Data under study:
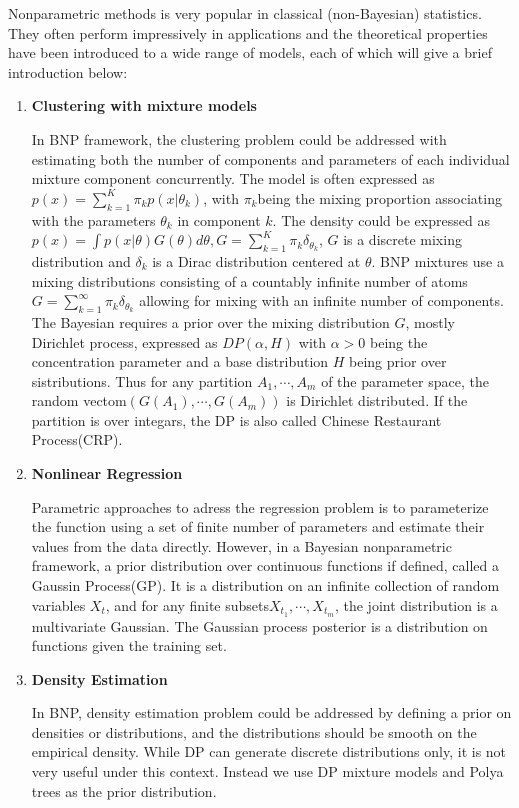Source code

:Nonparametric methods is very popular in classical (non-Bayesian) statistics. They often perform impressively in applications and the theoretical properties have been introduced to a wide range of models, each of which will give a brief introduction below:
\begin{enumerate}
 \item \textbf{Clustering with mixture models}
  
  In BNP framework, the clustering problem could be addressed with estimating both the number of components and parameters of each individual mixture component concurrently\cite{gershman2012tutorial,escobar1995bayesian}. The model is often expressed as $p(x)=\sum_{k=1}^{K}\pi_kp(x|\theta_k)$, with $\pi_k$being the mixing proportion associating with the parameters $\theta_k$ in component $k$. The density could be expressed as $p(x)=\int p(x|\theta)G(\theta)d\theta, G=\sum_{k=1}^{K}\pi_k\delta_{\theta_k}$, $G$ is a discrete mixing distribution and $\delta_k$ is a Dirac distribution centered at $\theta$. BNP mixtures use a mixing distributions consisting of a countably infinite number of atoms $G=\sum_{k=1}^{\infty}\pi_k\delta_{\theta_k}$ allowing for mixing with an infinite number of components. The Bayesian requires a prior over the mixing distribution $G$, mostly Dirichlet process, expressed as $DP(\alpha,H)$ with $\alpha>0$ being the concentration parameter and a base distribution $H$ being prior over sistributions. Thus for any partition $A_1,\cdots,A_m$ of the parameter space, the random vectom$(G(A_1),\cdots,G(A_m))$ is Dirichlet distributed. If the partition is over integars, the DP is also called Chinese Restaurant Process(CRP).
 \item \textbf{Nonlinear Regression}
 
 Parametric approaches to adress the regression problem is to parameterize the function using a set of finite number of parameters and estimate their values from the data directly. However, in a Bayesian nonparametric framework, a prior distribution over continuous functions if defined, called a Gaussin Process(GP)\cite{rasmussen2006gaussian}. It is a distribution on an infinite collection of random variables $X_t$, and for any finite subsets$X_{t_1},\cdots,X_{t_m}$, the joint distribution is a multivariate Gaussian. The Gaussian process posterior is a distribution on functions given the training set. 
 
 \item \textbf{Density Estimation}
 
 In BNP, density estimation problem could be addressed by defining a prior on densities or distributions, and the distributions should be smooth on the empirical density\cite{lo1984class}. While DP can generate discrete distributions only, it is not very useful under this context. Instead we use DP mixture models and Polya trees as the prior distribution\cite{ghosal1999posterior}. 
\end{enumerate}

Directions for this task: Please go through the data above and copy each line containing the word "very".

Solution below:
:Nonparametric methods is very popular in classical (non-Bayesian) statistics. They often perform impressively in applications and the theoretical properties have been introduced to a wide range of models, each of which will give a brief introduction below:
 In BNP, density estimation problem could be addressed by defining a prior on densities or distributions, and the distributions should be smooth on the empirical density\cite{lo1984class}. While DP can generate discrete distributions only, it is not very useful under this context. Instead we use DP mixture models and Polya trees as the prior distribution\cite{ghosal1999posterior}. 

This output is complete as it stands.